◆ MATERIAL FOR THIS TASK

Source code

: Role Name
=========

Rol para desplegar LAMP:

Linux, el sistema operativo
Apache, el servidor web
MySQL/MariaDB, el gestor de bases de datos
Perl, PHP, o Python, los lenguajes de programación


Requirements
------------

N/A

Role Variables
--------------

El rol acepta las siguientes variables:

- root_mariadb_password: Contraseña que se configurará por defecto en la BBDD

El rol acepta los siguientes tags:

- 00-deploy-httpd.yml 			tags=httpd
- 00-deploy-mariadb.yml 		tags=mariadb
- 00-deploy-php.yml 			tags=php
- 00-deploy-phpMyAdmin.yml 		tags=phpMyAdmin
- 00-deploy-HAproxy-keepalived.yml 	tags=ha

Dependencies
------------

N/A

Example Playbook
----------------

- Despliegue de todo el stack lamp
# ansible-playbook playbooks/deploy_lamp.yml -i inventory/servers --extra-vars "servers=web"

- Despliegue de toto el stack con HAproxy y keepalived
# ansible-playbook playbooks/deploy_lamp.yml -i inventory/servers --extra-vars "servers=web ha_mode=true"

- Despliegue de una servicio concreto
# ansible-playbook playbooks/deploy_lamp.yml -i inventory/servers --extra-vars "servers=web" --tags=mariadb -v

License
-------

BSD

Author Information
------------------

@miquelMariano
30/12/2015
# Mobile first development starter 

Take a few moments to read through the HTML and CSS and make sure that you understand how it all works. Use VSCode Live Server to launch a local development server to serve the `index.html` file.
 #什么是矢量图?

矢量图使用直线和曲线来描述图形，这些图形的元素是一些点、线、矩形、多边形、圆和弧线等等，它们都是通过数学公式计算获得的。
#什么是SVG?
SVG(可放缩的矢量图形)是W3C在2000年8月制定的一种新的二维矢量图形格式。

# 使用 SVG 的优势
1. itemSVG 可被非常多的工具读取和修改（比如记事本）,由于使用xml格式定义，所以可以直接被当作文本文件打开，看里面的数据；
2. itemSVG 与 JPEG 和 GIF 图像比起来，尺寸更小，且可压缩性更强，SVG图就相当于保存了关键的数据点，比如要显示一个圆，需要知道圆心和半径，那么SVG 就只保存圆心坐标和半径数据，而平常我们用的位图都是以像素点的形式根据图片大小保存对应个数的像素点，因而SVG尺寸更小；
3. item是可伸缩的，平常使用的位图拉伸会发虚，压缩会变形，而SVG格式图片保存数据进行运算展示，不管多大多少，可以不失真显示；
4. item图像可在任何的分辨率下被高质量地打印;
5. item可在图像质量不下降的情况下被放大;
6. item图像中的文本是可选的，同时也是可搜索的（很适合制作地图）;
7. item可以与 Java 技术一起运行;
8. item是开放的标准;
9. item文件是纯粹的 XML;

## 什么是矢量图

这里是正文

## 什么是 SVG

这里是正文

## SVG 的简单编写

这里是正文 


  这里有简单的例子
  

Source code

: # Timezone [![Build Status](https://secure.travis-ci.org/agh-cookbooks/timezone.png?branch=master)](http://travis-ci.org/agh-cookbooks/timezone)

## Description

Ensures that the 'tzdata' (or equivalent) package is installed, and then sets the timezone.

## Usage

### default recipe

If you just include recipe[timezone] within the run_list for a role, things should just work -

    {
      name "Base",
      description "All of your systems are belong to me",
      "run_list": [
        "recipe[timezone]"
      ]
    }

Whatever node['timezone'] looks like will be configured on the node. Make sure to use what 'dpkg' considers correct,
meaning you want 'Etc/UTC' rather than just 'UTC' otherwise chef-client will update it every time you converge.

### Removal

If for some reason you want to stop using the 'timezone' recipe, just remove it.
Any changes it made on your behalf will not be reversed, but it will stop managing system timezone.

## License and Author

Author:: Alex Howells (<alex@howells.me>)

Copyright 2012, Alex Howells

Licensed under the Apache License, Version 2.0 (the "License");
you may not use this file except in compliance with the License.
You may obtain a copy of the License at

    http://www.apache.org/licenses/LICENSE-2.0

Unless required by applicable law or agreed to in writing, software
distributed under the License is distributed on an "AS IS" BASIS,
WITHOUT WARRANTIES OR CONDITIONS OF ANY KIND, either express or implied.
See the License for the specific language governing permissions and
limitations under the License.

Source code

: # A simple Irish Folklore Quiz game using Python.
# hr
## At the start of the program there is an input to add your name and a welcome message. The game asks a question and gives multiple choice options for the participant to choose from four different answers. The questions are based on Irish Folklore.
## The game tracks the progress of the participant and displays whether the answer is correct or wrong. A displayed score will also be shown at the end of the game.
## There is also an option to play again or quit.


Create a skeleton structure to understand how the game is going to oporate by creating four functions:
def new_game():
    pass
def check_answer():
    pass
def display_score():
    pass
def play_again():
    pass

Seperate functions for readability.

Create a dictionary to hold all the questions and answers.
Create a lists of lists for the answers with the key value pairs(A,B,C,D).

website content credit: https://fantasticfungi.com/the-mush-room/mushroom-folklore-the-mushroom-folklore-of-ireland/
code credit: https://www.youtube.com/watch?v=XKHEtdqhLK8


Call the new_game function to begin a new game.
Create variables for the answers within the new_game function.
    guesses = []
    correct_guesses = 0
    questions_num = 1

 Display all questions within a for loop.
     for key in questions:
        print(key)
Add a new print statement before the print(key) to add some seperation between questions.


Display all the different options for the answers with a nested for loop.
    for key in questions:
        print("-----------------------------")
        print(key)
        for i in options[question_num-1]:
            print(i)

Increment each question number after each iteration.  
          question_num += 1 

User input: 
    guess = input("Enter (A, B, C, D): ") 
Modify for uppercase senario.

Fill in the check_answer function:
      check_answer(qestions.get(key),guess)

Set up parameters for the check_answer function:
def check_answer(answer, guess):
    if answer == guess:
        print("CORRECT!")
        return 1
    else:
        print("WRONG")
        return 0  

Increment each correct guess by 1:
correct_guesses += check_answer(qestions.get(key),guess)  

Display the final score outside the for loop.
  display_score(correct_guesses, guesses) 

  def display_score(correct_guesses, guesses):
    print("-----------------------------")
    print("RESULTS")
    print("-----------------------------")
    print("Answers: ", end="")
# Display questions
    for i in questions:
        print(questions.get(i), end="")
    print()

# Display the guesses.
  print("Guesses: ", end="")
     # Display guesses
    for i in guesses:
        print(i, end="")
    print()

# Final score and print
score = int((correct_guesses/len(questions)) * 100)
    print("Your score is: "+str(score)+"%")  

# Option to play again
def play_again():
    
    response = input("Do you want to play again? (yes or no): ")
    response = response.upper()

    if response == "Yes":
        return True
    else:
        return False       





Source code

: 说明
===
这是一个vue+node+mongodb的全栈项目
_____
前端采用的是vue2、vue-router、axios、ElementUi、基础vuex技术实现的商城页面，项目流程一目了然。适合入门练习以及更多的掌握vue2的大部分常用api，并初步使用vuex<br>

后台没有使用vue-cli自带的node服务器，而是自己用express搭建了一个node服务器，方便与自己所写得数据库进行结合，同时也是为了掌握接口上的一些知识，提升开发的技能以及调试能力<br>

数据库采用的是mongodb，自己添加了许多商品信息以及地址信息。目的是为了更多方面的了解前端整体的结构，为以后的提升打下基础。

◆ PROBLEM STATEMENT
Line by line, transcribe the data exactly.

◆ SOLUTION TO THE PROBLEM
Source code

: Role Name
=========

Rol para desplegar LAMP:

Linux, el sistema operativo
Apache, el servidor web
MySQL/MariaDB, el gestor de bases de datos
Perl, PHP, o Python, los lenguajes de programación


Requirements
------------

N/A

Role Variables
--------------

El rol acepta las siguientes variables:

- root_mariadb_password: Contraseña que se configurará por defecto en la BBDD

El rol acepta los siguientes tags:

- 00-deploy-httpd.yml 			tags=httpd
- 00-deploy-mariadb.yml 		tags=mariadb
- 00-deploy-php.yml 			tags=php
- 00-deploy-phpMyAdmin.yml 		tags=phpMyAdmin
- 00-deploy-HAproxy-keepalived.yml 	tags=ha

Dependencies
------------

N/A

Example Playbook
----------------

- Despliegue de todo el stack lamp
# ansible-playbook playbooks/deploy_lamp.yml -i inventory/servers --extra-vars "servers=web"

- Despliegue de toto el stack con HAproxy y keepalived
# ansible-playbook playbooks/deploy_lamp.yml -i inventory/servers --extra-vars "servers=web ha_mode=true"

- Despliegue de una servicio concreto
# ansible-playbook playbooks/deploy_lamp.yml -i inventory/servers --extra-vars "servers=web" --tags=mariadb -v

License
-------

BSD

Author Information
------------------

@miquelMariano
30/12/2015
# Mobile first development starter 

Take a few moments to read through the HTML and CSS and make sure that you understand how it all works. Use VSCode Live Server to launch a local development server to serve the `index.html` file.
 #什么是矢量图?

矢量图使用直线和曲线来描述图形，这些图形的元素是一些点、线、矩形、多边形、圆和弧线等等，它们都是通过数学公式计算获得的。
#什么是SVG?
SVG(可放缩的矢量图形)是W3C在2000年8月制定的一种新的二维矢量图形格式。

# 使用 SVG 的优势
1. itemSVG 可被非常多的工具读取和修改（比如记事本）,由于使用xml格式定义，所以可以直接被当作文本文件打开，看里面的数据；
2. itemSVG 与 JPEG 和 GIF 图像比起来，尺寸更小，且可压缩性更强，SVG图就相当于保存了关键的数据点，比如要显示一个圆，需要知道圆心和半径，那么SVG 就只保存圆心坐标和半径数据，而平常我们用的位图都是以像素点的形式根据图片大小保存对应个数的像素点，因而SVG尺寸更小；
3. item是可伸缩的，平常使用的位图拉伸会发虚，压缩会变形，而SVG格式图片保存数据进行运算展示，不管多大多少，可以不失真显示；
4. item图像可在任何的分辨率下被高质量地打印;
5. item可在图像质量不下降的情况下被放大;
6. item图像中的文本是可选的，同时也是可搜索的（很适合制作地图）;
7. item可以与 Java 技术一起运行;
8. item是开放的标准;
9. item文件是纯粹的 XML;

## 什么是矢量图

这里是正文

## 什么是 SVG

这里是正文

## SVG 的简单编写

这里是正文 


  这里有简单的例子
  

Source code

: # Timezone [![Build Status](https://secure.travis-ci.org/agh-cookbooks/timezone.png?branch=master)](http://travis-ci.org/agh-cookbooks/timezone)

## Description

Ensures that the 'tzdata' (or equivalent) package is installed, and then sets the timezone.

## Usage

### default recipe

If you just include recipe[timezone] within the run_list for a role, things should just work -

    {
      name "Base",
      description "All of your systems are belong to me",
      "run_list": [
        "recipe[timezone]"
      ]
    }

Whatever node['timezone'] looks like will be configured on the node. Make sure to use what 'dpkg' considers correct,
meaning you want 'Etc/UTC' rather than just 'UTC' otherwise chef-client will update it every time you converge.

### Removal

If for some reason you want to stop using the 'timezone' recipe, just remove it.
Any changes it made on your behalf will not be reversed, but it will stop managing system timezone.

## License and Author

Author:: Alex Howells (<alex@howells.me>)

Copyright 2012, Alex Howells

Licensed under the Apache License, Version 2.0 (the "License");
you may not use this file except in compliance with the License.
You may obtain a copy of the License at

    http://www.apache.org/licenses/LICENSE-2.0

Unless required by applicable law or agreed to in writing, software
distributed under the License is distributed on an "AS IS" BASIS,
WITHOUT WARRANTIES OR CONDITIONS OF ANY KIND, either express or implied.
See the License for the specific language governing permissions and
limitations under the License.

Source code

: # A simple Irish Folklore Quiz game using Python.
# hr
## At the start of the program there is an input to add your name and a welcome message. The game asks a question and gives multiple choice options for the participant to choose from four different answers. The questions are based on Irish Folklore.
## The game tracks the progress of the participant and displays whether the answer is correct or wrong. A displayed score will also be shown at the end of the game.
## There is also an option to play again or quit.


Create a skeleton structure to understand how the game is going to oporate by creating four functions:
def new_game():
    pass
def check_answer():
    pass
def display_score():
    pass
def play_again():
    pass

Seperate functions for readability.

Create a dictionary to hold all the questions and answers.
Create a lists of lists for the answers with the key value pairs(A,B,C,D).

website content credit: https://fantasticfungi.com/the-mush-room/mushroom-folklore-the-mushroom-folklore-of-ireland/
code credit: https://www.youtube.com/watch?v=XKHEtdqhLK8


Call the new_game function to begin a new game.
Create variables for the answers within the new_game function.
    guesses = []
    correct_guesses = 0
    questions_num = 1

 Display all questions within a for loop.
     for key in questions:
        print(key)
Add a new print statement before the print(key) to add some seperation between questions.


Display all the different options for the answers with a nested for loop.
    for key in questions:
        print("-----------------------------")
        print(key)
        for i in options[question_num-1]:
            print(i)

Increment each question number after each iteration.  
          question_num += 1 

User input: 
    guess = input("Enter (A, B, C, D): ") 
Modify for uppercase senario.

Fill in the check_answer function:
      check_answer(qestions.get(key),guess)

Set up parameters for the check_answer function:
def check_answer(answer, guess):
    if answer == guess:
        print("CORRECT!")
        return 1
    else:
        print("WRONG")
        return 0  

Increment each correct guess by 1:
correct_guesses += check_answer(qestions.get(key),guess)  

Display the final score outside the for loop.
  display_score(correct_guesses, guesses) 

  def display_score(correct_guesses, guesses):
    print("-----------------------------")
    print("RESULTS")
    print("-----------------------------")
    print("Answers: ", end="")
# Display questions
    for i in questions:
        print(questions.get(i), end="")
    print()

# Display the guesses.
  print("Guesses: ", end="")
     # Display guesses
    for i in guesses:
        print(i, end="")
    print()

# Final score and print
score = int((correct_guesses/len(questions)) * 100)
    print("Your score is: "+str(score)+"%")  

# Option to play again
def play_again():
    
    response = input("Do you want to play again? (yes or no): ")
    response = response.upper()

    if response == "Yes":
        return True
    else:
        return False       





Source code

: 说明
===
这是一个vue+node+mongodb的全栈项目
_____
前端采用的是vue2、vue-router、axios、ElementUi、基础vuex技术实现的商城页面，项目流程一目了然。适合入门练习以及更多的掌握vue2的大部分常用api，并初步使用vuex<br>

后台没有使用vue-cli自带的node服务器，而是自己用express搭建了一个node服务器，方便与自己所写得数据库进行结合，同时也是为了掌握接口上的一些知识，提升开发的技能以及调试能力<br>

数据库采用的是mongodb，自己添加了许多商品信息以及地址信息。目的是为了更多方面的了解前端整体的结构，为以后的提升打下基础。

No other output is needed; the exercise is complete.